As for the second step, our Supreme Court has instructed:

“ ‘If the double jeopardy issue arises because of convictions on multiple counts for violation of a single statute, the test is: How has the legislature defined the scope of conduct which will comprise one violation of the statute? Under this test, the statutory definition of the crime determines what the legislature intended as the allowable unit of prosecution. There can be only one conviction for each allowable unit of prosecution.’ “ 295 Kan. at 148–49.

Ferenz challenges his aggravated indecent liberties with a child convictions as multiplicitous and his aggravated criminal sodomy convictions as multiplicitous. The two aggravated indecent liberties with a child convictions arise from a violation of a single statute. Likewise, the two aggravated criminal sodomy convictions arise from a violation of a separate single statute. As a result, the “unit of prosecution” test applies as to each statute. We will first address Ferenz' multiple convictions of aggravated indecent liberties with a child followed by his multiple convictions of aggravated criminal sodomy.

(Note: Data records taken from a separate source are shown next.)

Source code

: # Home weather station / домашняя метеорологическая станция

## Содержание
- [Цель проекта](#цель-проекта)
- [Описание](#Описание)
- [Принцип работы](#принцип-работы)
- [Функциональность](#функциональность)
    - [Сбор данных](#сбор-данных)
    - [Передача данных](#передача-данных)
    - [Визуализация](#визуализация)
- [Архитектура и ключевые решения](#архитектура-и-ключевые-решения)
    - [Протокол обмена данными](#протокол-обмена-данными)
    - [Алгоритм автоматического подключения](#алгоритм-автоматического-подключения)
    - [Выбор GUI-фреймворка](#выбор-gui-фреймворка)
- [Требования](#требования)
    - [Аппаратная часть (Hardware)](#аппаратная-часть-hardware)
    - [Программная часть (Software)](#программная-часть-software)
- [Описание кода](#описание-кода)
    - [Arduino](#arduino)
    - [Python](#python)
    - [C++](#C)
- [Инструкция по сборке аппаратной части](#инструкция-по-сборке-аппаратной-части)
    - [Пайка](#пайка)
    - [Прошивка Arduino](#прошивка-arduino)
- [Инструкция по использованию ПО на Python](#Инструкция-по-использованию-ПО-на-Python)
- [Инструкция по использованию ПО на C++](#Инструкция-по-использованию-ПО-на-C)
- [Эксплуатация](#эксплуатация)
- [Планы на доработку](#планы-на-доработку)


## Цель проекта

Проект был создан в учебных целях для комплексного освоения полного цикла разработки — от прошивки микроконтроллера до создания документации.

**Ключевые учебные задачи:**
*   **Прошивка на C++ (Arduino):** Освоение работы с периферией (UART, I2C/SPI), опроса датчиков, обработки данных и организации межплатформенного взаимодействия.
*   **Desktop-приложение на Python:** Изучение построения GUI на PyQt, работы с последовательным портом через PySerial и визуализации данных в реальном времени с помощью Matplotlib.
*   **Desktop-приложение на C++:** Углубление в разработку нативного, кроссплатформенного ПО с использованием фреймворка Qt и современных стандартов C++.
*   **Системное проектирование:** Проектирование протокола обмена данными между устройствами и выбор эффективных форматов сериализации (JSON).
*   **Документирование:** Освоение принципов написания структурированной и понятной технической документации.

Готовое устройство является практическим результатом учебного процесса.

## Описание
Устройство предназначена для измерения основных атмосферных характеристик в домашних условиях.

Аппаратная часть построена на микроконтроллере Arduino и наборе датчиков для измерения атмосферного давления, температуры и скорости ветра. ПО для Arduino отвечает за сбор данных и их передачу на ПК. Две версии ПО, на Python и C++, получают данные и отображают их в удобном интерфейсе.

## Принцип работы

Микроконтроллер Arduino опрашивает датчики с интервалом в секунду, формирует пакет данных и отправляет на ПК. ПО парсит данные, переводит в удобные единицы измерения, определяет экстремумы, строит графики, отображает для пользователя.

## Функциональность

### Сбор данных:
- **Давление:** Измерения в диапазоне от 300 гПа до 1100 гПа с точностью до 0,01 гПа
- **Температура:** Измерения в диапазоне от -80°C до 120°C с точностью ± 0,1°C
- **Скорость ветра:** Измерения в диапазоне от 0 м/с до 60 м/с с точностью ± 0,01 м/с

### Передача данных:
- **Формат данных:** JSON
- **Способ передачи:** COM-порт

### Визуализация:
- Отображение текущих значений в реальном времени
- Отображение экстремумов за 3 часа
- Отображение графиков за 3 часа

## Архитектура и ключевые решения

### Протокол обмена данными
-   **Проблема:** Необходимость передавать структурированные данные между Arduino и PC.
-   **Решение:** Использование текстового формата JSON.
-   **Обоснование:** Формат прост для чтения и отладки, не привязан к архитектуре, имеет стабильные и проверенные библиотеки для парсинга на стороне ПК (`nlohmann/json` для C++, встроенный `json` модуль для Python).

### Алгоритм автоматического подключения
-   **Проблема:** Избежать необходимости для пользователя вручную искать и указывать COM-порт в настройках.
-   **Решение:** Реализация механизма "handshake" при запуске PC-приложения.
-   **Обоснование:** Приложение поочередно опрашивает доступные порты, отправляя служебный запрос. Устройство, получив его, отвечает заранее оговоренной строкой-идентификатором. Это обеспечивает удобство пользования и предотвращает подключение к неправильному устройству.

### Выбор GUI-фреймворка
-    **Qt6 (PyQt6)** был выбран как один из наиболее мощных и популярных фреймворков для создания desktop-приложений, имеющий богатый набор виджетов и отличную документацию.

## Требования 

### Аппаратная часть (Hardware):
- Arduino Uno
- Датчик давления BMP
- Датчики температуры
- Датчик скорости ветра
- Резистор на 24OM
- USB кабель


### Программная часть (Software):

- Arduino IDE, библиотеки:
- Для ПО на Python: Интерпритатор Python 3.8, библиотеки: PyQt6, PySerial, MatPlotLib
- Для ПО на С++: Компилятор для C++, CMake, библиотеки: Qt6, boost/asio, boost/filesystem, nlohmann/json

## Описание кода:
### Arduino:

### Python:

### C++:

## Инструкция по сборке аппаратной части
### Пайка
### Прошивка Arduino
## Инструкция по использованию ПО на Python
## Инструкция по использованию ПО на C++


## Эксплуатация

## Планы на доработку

Aggravated indecent liberties with a child convictions

Counts 4 and 5 of the original information charged Ferenz with two separate counts of aggravated indecent liberties with a child. See K.S.A.2014 Supp. 21–5506(b)(3)(A). At the preliminary hearing, the prosecutor explained that the charges of aggravated indecent liberties were based upon C.J. touching Ferenz and Ferenz touching C.J., both in the shower. The subsequently filed bill of particulars matched the prosecutor's statements at the preliminary hearing. By the time closing argument occurred, the State had filed an amended information, which included the two charges of aggravated indecent liberties with a child as counts 3 and 4. In closing argument, the State explained:

“Count III is the ag [sic ] indecent-Count III and IV are the ag [sic ] indecent liberties. And again, it's him touching her and her touching him, and I want to make sure it's clear on what we're saying. This-both of the ag [sic ] indecent liberties are based on what [C.J.] said happened in the shower. And on Count III it says that the defendant engaged in lewd touching. And what we mean by that is that the defendant was the one touching her. Count IV says that the defendant submitted to touching. That means that the defendant allowed her to touch him.”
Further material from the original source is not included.